There’s an important section of the report which, for a moment, moves away from sober alarm into a call for action:

Had emissions reduction begun 20 years ago, when the stock was significantly lower, 450 ppmv CO2e might have been both feasible and affordable. Delay for another 20 years would mean that concentrations would likely approach 500ppmv CO2e, so that subsequently stabilising at or below 550ppmv CO2e could prove expensive, requiring a sudden decline in emissions.

The costs of meeting a given temperature or stabilisation target will tend to rise for every month that policy action is delayed.

The word ‘delay’ doesn’t really sum up the impacts of inaction.
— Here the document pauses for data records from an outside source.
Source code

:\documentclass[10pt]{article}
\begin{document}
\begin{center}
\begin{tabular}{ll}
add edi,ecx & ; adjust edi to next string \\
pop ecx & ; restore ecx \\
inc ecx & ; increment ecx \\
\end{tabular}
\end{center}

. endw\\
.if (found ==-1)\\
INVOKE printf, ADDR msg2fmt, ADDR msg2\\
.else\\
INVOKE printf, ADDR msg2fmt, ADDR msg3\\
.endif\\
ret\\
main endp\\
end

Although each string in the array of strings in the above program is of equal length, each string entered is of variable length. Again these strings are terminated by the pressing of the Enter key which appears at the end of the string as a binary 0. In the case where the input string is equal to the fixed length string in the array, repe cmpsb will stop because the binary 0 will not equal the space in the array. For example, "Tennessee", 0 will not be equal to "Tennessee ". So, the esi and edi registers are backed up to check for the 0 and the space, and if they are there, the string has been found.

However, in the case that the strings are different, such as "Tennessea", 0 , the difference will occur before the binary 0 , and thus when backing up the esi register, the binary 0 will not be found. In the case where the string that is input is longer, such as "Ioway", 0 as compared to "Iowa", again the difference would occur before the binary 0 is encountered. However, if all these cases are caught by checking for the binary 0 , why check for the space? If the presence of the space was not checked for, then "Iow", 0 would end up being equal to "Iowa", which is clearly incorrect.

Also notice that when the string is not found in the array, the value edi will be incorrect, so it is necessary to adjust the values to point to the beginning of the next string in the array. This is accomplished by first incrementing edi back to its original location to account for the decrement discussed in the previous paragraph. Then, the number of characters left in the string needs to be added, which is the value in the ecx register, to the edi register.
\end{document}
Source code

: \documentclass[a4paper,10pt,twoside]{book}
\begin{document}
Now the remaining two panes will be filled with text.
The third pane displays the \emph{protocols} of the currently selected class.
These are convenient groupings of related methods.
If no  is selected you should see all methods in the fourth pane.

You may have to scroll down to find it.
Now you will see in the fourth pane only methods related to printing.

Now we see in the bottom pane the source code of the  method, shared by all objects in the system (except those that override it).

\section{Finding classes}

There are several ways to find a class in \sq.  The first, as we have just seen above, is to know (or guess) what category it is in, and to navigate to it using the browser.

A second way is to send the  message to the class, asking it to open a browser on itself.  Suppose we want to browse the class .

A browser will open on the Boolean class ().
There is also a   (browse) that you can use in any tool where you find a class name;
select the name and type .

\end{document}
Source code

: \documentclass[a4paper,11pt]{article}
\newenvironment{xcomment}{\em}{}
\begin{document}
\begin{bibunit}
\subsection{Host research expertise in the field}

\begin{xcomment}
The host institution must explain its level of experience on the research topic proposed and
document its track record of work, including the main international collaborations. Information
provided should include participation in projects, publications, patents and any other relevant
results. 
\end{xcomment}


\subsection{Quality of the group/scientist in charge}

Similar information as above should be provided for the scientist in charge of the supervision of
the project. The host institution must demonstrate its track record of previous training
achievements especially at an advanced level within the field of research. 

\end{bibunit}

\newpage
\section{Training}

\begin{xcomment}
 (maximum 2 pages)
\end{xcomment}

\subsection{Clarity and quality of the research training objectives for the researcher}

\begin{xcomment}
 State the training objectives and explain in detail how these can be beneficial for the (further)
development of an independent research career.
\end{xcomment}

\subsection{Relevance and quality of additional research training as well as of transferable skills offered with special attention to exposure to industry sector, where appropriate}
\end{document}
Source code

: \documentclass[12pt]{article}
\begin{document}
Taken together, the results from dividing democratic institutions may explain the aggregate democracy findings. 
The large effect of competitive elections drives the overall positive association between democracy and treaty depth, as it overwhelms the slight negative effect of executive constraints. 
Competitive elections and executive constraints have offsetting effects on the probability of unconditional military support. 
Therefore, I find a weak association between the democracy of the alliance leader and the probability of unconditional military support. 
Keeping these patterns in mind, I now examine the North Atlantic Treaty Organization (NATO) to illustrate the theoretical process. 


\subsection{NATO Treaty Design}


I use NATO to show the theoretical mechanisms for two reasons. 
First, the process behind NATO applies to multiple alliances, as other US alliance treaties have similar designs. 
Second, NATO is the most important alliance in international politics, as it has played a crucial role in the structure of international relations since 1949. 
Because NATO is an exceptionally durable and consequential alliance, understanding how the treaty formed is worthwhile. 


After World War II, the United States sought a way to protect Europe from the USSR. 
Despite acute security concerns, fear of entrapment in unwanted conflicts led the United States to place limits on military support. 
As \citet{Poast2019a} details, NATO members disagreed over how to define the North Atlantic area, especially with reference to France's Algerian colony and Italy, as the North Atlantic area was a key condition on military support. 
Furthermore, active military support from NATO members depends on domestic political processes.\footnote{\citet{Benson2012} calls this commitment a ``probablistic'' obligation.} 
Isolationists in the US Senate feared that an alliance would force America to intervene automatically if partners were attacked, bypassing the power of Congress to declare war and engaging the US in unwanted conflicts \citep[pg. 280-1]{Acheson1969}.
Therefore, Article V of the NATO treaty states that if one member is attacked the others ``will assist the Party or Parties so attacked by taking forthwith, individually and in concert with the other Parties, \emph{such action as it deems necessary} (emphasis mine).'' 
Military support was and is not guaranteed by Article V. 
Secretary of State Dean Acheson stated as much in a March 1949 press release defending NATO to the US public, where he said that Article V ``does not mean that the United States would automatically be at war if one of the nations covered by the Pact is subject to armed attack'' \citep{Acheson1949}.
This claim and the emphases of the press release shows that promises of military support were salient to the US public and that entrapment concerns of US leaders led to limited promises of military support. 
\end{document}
The relationship of this new ‘mini-Stern’ report to the much larger Stern Review from 2006 feels very much analogous to the two Stop the War marches that took place in 2003, before the UK and US led the invasion of Iraq. The first march, on Feb 14th, was attended by upwards of one million. I was there, and felt, despite the inability of the movement’s leaders to think six steps ahead (ok, stop the war? but how? in what process), that actually the size of this movement may have the impact we wanted.
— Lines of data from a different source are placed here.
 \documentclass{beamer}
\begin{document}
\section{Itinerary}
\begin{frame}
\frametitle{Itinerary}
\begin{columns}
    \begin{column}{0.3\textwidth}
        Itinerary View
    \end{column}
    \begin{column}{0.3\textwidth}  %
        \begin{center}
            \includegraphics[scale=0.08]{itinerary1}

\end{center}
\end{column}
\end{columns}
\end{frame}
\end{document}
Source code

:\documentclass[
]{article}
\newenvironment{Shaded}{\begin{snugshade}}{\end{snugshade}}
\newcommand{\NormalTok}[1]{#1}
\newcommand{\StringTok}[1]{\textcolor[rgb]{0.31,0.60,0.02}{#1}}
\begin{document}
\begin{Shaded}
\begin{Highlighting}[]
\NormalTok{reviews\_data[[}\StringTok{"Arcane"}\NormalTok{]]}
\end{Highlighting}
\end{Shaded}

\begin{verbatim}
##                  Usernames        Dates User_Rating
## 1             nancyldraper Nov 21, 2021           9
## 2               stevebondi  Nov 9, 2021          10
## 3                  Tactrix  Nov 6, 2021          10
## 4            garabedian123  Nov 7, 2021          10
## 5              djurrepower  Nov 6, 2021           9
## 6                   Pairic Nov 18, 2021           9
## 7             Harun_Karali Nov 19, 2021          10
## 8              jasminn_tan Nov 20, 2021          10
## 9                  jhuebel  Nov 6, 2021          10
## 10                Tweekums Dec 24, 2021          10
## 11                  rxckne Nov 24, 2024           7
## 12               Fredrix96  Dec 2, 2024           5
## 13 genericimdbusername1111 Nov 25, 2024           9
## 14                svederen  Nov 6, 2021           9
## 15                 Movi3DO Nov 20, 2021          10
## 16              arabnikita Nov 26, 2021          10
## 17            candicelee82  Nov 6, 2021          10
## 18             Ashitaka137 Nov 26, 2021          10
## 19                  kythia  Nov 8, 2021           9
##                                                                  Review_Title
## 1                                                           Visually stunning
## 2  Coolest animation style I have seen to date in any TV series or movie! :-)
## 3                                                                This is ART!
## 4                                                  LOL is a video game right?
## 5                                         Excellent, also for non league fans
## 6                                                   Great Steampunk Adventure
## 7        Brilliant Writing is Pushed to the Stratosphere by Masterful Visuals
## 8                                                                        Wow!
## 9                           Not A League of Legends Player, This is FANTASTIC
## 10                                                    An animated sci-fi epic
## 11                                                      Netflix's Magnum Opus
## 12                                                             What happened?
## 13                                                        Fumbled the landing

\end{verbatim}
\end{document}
And then, two months later, on a dreary April day, there were only 150,000 of us. The moment had passed, we had gone to war, and the movement was effectively defeated. It lost. We invaded, and we’re still there.

Of course, this mini-Stern is only a report. The IPCC documents are only reports. The Kyoto document is only a text.
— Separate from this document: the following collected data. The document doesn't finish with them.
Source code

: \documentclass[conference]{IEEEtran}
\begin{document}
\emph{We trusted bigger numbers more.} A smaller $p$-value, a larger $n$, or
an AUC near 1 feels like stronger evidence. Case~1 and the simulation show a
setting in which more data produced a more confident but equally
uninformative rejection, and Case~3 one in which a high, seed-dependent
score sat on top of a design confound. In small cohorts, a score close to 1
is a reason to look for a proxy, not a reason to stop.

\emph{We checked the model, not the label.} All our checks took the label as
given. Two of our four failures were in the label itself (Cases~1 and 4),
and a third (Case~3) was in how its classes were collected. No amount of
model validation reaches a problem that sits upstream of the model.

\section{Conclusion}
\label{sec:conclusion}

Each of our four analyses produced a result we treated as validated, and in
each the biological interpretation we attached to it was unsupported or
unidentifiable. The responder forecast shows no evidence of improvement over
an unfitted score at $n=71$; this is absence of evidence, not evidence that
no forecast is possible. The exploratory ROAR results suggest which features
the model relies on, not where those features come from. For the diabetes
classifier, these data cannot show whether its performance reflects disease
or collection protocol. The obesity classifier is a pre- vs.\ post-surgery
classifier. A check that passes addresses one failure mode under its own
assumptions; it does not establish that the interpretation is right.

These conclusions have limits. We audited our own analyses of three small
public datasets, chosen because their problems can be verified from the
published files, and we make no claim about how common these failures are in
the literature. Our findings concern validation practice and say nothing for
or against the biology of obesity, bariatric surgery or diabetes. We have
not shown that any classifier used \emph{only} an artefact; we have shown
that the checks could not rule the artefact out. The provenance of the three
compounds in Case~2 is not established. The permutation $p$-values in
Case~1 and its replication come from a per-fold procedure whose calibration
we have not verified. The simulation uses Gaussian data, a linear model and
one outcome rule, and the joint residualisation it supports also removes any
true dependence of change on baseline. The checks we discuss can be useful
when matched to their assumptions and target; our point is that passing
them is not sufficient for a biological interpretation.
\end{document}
But to misquote Freud, “words are deeds”
It’s accepted that what appears in the media has some effect on the world-views and beliefs of those who consume their particular brand. As the IPSOS-MORI poll also clearly shows, there is a major difference in the views and perspectives of the different UK daily newspaper readerships;

Understanding of climate change by newspaper reader

The pressure groups, oil lobbies, and, in many ways, the short-cycle politicians that manipulate the unknowing and lethargic public voter, also know this: why else would they spend so much time ’spinning’ the media, or funding think tanks to seed doubt in stories, online or in print?

Should I go on writing about climate change? Researching is a bit lonely and generally without encouragement. I guess I need to take some inspiration from those who have been campaigning and writing and researching for the long-haul, and learn from those who have been writing about it so well for decades. As Lord Stern says (who thought I’d be quoting an economist at the end of this?! Counsellor, sure…), delay is not an option. So I’ll keep calling for action, learning the trade, and hopefully passing on some of that enthusiasm and skill to my students. And hoping and waiting for the optimism to return. It was sunny last week. Maybe it’s something to do with the weather…

Comments

One Response to “Twenty years on: covering climate change”

  1. Skeptic on June 24th, 2008 2:46 pm

    And temperatures have fallen since Hansen gave his dire global warming prediction in 1998, even while CO2 continued to rise.

    You and I are debating similar issues on our respective blogs. You see the media spinning climate change to the benefit of the skeptics while I see just the opposite. But I’m glad you’ve done your research, as much as I may disagree with your statements. I commend you for the hard work and dedication to your cause, and the lack of mud-slinging that is prevalent in so many other places on the internet.

    Nice blog, and I appreciate the link back to mine.